Henry Miller (December 26, 1891 - June 7, 1980) was an American novelist.

Miller was born in New York City. He tried a variety of jobs and briefly attended City College of New York. In 1930, he moved to Paris, France where he lived until the outbreak of World War II.

During his first winter in Paris, he came close to starving. Sleeping in a different place each night, scrounging free meals whenever possible, he chanced upon Richard Osborn, an American lawyer, who gave him a free room in his apartment. Each morning, Osborn left ten francs on the kitchen table.

In the fall of 1931, Henry Miller got a job at the Tribune as a proofreader, thanks to his friend Alfred Perlès who worked there. He took the opportunity to submit some of his articles under Perlès name, since only the editorial staff were permitted to publish in the paper. That same year, at the Villa Seurat in Montparnasse, he wrote the erotic novel Tropic of Cancer, published in 1934.

His antipuritanical book(s) did much to free the discussion of sexual subjects in American writing from both legal and social restrictions. He continued to write erotic novels that were banned in the United States on grounds of obscenity. Along with Tropic of Cancer, his Black Spring (1936), and Tropic of Capricorn (1939), were smuggled into his native country, building Miller an underground reputation.

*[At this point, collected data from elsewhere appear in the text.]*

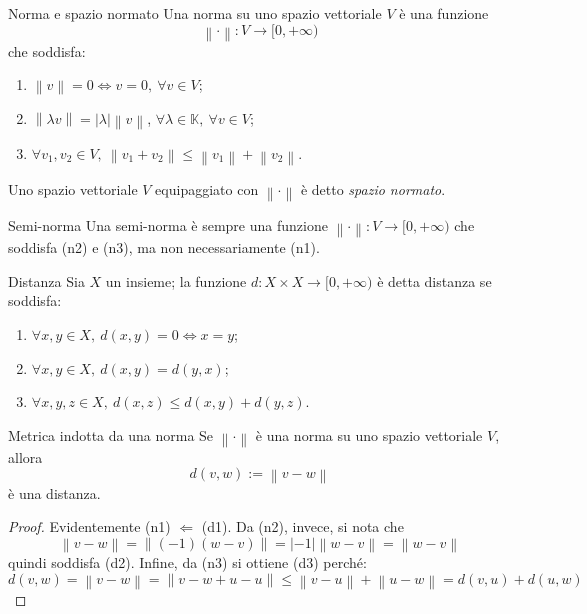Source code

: \documentclass[11pt, a4paper]{scrartcl}
\theoremstyle{definition}
\numberwithin{esempio}{section}
\theoremstyle{definition}
\numberwithin{obs}{section}
\numberwithin{nota}{section}
\numberwithin{equation}{subsection}
\begin{document}
\begin{definizione}
	{Norma e spazio normato}{}
	Una norma su uno spazio vettoriale $V$ \`e una funzione
	\begin{equation}
		\left\lVert \cdot  \right\rVert : V \to [0, +\infty)
	\end{equation}
	che soddisfa:
	\begin{enumerate}[(n1).]
		\item $\left\lVert v \right\rVert =0 \iff v = 0 , \ \forall v\in V$;
		\item $\left\lVert \lambda v \right\rVert = \lvert \lambda  \rvert \left\lVert v \right\rVert $, $\forall \lambda \in \mathbb{K},\ \forall v \in V$;
		\item $\forall v_1,v_2 \in V, \ \left\lVert v_1+v_2 \right\rVert \le \left\lVert v_1 \right\rVert + \left\lVert v_2 \right\rVert $.
	\end{enumerate}
	Uno spazio vettoriale $V$ equipaggiato con $\left\lVert \cdot  \right\rVert $ \`e detto \textit{spazio normato}.
\end{definizione}
\begin{definizione}
	{Semi-norma}{}
	Una semi-norma \`e sempre una funzione $\left\lVert \cdot  \right\rVert : V \to [0,+\infty)$ che soddisfa (n2) e (n3), ma non necessariamente (n1).
\end{definizione}
\begin{definizione}
	{Distanza}{}
	Sia $X$ un insieme; la funzione $d:X \times X \to [0,+\infty)$ \`e detta distanza se soddisfa:
	\begin{enumerate}[(d1).]
		\item $\forall x,y \in X, \ d(x,y) =0 \iff x= y$;
		\item $\forall x,y \in X, \ d(x,y) = d(y,x)$;
		\item $\forall x,y,z \in X, \ d(x,z)\le  d(x,y) + d(y,z)$.
	\end{enumerate}
\end{definizione}
\begin{teorema}
	{Metrica indotta da una norma}{}
	Se $\left\lVert \cdot  \right\rVert $ \`e una norma su uno spazio vettoriale $V$, allora 
	\begin{equation}
		d(v,w) := \left\lVert v-w \right\rVert 
	\end{equation}
	\`e una distanza.
	\begin{proof}
		Evidentemente (n1) $\Leftarrow$ (d1). Da (n2), invece, si nota che
		\[
		\left\lVert v-w \right\rVert = \left\lVert (-1) (w-v) \right\rVert = \lvert -1 \rvert \left\lVert w-v \right\rVert = \left\lVert w-v \right\rVert 
		\] 
		quindi soddisfa (d2). 
		Infine, da (n3)	si ottiene (d3) perch\'e:
		\begin{equation*}
			d(v,w) = \left\lVert v-w \right\rVert = \left\lVert v-w +u -u \right\rVert \le \left\lVert v-u \right\rVert + \left\lVert u-w \right\rVert = d(v,u) + d(u,w)
		\end{equation*}
	\end{proof}
\end{teorema}
\end{document}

In 1940 he returned to the United States settling in Big Sur, California. There he continued to produce his vividly written works which attacked contemporary American cultural values and moral attitudes.

The ultimate publication of Miller's Tropic of Cancer novel in the United States led to a series of obscenity trials that tested American laws on pornography. In 1964 the Supreme Court of the United States overruled the State Court findings of obscenity, one of the notable events in what has come to be known as the sexual revolution.

After his death, Henry Miller was cremated and his ashes scattered off Big Sur.